Politics 2016: Bumper Stickers

It’s officially summer – now get out there and have some fun!

If you’ve read my book, “Preparing for the Race: 50+ Questions for the Potential Candidate” you might remember the part (below) about Richard Nixon.

My first “venture” into politics came in the summer of 1968. As a nine year-old I was excited to follow the Presidential campaign of Republican Richard Nixon, Democrat Hubert Humphrey, and Independent George Wallace. My dad was a Democrat and he worked road construction for a union company building bridges and interstates across the Midwest. We traveled with him and came back to our home in Missouri on some weekends.

One particular weekend we were traveling across Iowa on Interstate 80 and exited at Newton, Iowa. I had just made a three-by-five inch campaign sign and wrote, “Nixon is the One” on it. I placed it in the corner of the windshield. A few minutes after putting the Nixon sign on the dash by the windshield, a woman driving a 1968 Cadillac pulled into our path, wrecking us and totaling both vehicles.

I think my parents voted for Humphrey that year.

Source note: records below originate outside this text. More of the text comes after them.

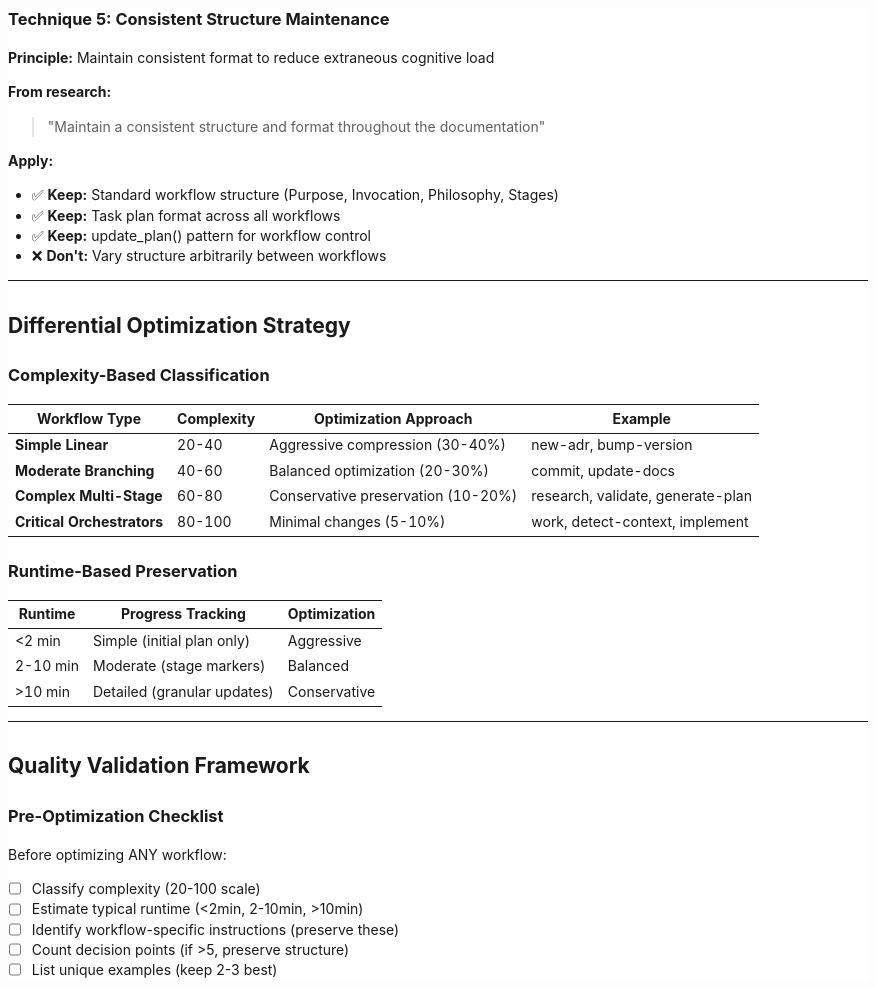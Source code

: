 ### Technique 5: Consistent Structure Maintenance

**Principle:** Maintain consistent format to reduce extraneous cognitive load

**From research:**
> "Maintain a consistent structure and format throughout the documentation"

**Apply:**
- ✅ **Keep:** Standard workflow structure (Purpose, Invocation, Philosophy, Stages)
- ✅ **Keep:** Task plan format across all workflows
- ✅ **Keep:** update_plan() pattern for workflow control
- ❌ **Don't:** Vary structure arbitrarily between workflows

---

## Differential Optimization Strategy

### Complexity-Based Classification

| Workflow Type | Complexity | Optimization Approach | Example |
|---------------|------------|----------------------|---------|
| **Simple Linear** | 20-40 | Aggressive compression (30-40%) | new-adr, bump-version |
| **Moderate Branching** | 40-60 | Balanced optimization (20-30%) | commit, update-docs |
| **Complex Multi-Stage** | 60-80 | Conservative preservation (10-20%) | research, validate, generate-plan |
| **Critical Orchestrators** | 80-100 | Minimal changes (5-10%) | work, detect-context, implement |

### Runtime-Based Preservation

| Runtime | Progress Tracking | Optimization |
|---------|-------------------|--------------|
| <2 min | Simple (initial plan only) | Aggressive |
| 2-10 min | Moderate (stage markers) | Balanced |
| >10 min | Detailed (granular updates) | Conservative |

---

## Quality Validation Framework

### Pre-Optimization Checklist

Before optimizing ANY workflow:

- [ ] Classify complexity (20-100 scale)
- [ ] Estimate typical runtime (<2min, 2-10min, >10min)
- [ ] Identify workflow-specific instructions (preserve these)
- [ ] Count decision points (if >5, preserve structure)
- [ ] List unique examples (keep 2-3 best)
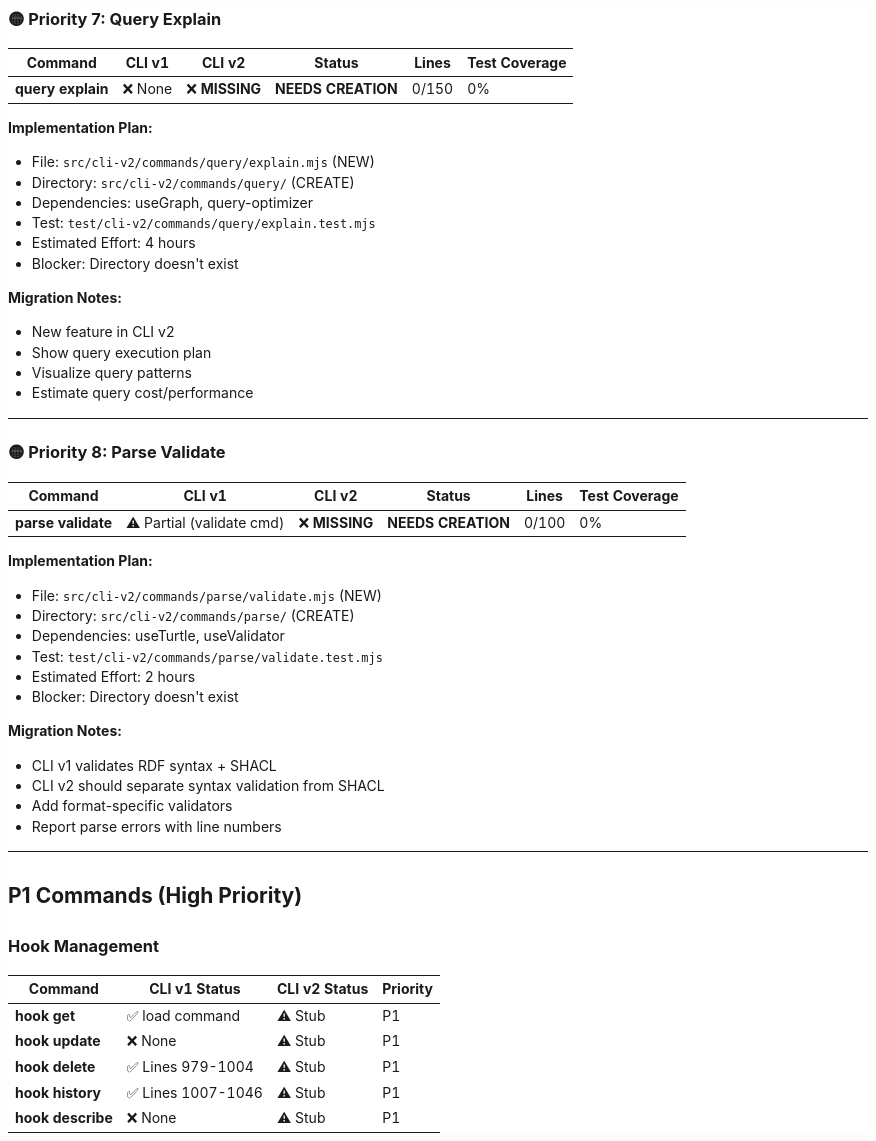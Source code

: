 ### 🟡 Priority 7: Query Explain

| Command | CLI v1 | CLI v2 | Status | Lines | Test Coverage |
|---------|--------|--------|--------|-------|---------------|
| **query explain** | ❌ None | ❌ **MISSING** | **NEEDS CREATION** | 0/150 | 0% |

**Implementation Plan:**
- File: `src/cli-v2/commands/query/explain.mjs` (NEW)
- Directory: `src/cli-v2/commands/query/` (CREATE)
- Dependencies: useGraph, query-optimizer
- Test: `test/cli-v2/commands/query/explain.test.mjs`
- Estimated Effort: 4 hours
- Blocker: Directory doesn't exist

**Migration Notes:**
- New feature in CLI v2
- Show query execution plan
- Visualize query patterns
- Estimate query cost/performance

---

### 🟡 Priority 8: Parse Validate

| Command | CLI v1 | CLI v2 | Status | Lines | Test Coverage |
|---------|--------|--------|--------|-------|---------------|
| **parse validate** | ⚠️ Partial (validate cmd) | ❌ **MISSING** | **NEEDS CREATION** | 0/100 | 0% |

**Implementation Plan:**
- File: `src/cli-v2/commands/parse/validate.mjs` (NEW)
- Directory: `src/cli-v2/commands/parse/` (CREATE)
- Dependencies: useTurtle, useValidator
- Test: `test/cli-v2/commands/parse/validate.test.mjs`
- Estimated Effort: 2 hours
- Blocker: Directory doesn't exist

**Migration Notes:**
- CLI v1 validates RDF syntax + SHACL
- CLI v2 should separate syntax validation from SHACL
- Add format-specific validators
- Report parse errors with line numbers

---

## P1 Commands (High Priority)

### Hook Management

| Command | CLI v1 Status | CLI v2 Status | Priority |
|---------|--------------|---------------|----------|
| **hook get** | ✅ load command | ⚠️ Stub | P1 |
| **hook update** | ❌ None | ⚠️ Stub | P1 |
| **hook delete** | ✅ Lines 979-1004 | ⚠️ Stub | P1 |
| **hook history** | ✅ Lines 1007-1046 | ⚠️ Stub | P1 |
| **hook describe** | ❌ None | ⚠️ Stub | P1 |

Although my first campaign sign was lost in that wreck, for some reason I still managed over the years to collect a few campaign bumper stickers and buttons. Some of these belonged to my dad:

Campaign Buttons

I follow most candidates on Twitter and “Like” their Facebook pages. I sign up for email updates so that I can see the propaganda that the campaigns are putting out. By the way candidates, follow me and I will follow you. You should also “Like” The Western Word’s Facebook page.

Back in April, the Hillary for America campaign sent an email telling people they could get a free bumper sticker. All you needed to do was sign up for it. So I did!

On Saturday, just about 43 days after requesting it, I received my official Hillary Clinton bumper sticker:


Is this a great country or what? All it took was 43 days – but the price was right!

When I worked on campaigns, I remember some high-paid “consultant” came up with the idea that if someone placed a bumper sticker on their vehicle, it was like they donated $500 in advertising to the campaign. I don’t know if it’s true or not, but I do know that it was a good selling point in getting someone to take (and maybe display) a bumper sticker. Besides, bumper stickers were cheap to make.

I hope other candidates provide free bumper stickers. If so, they might be featured here at The Western Word – and that free advertising will be worth a lot!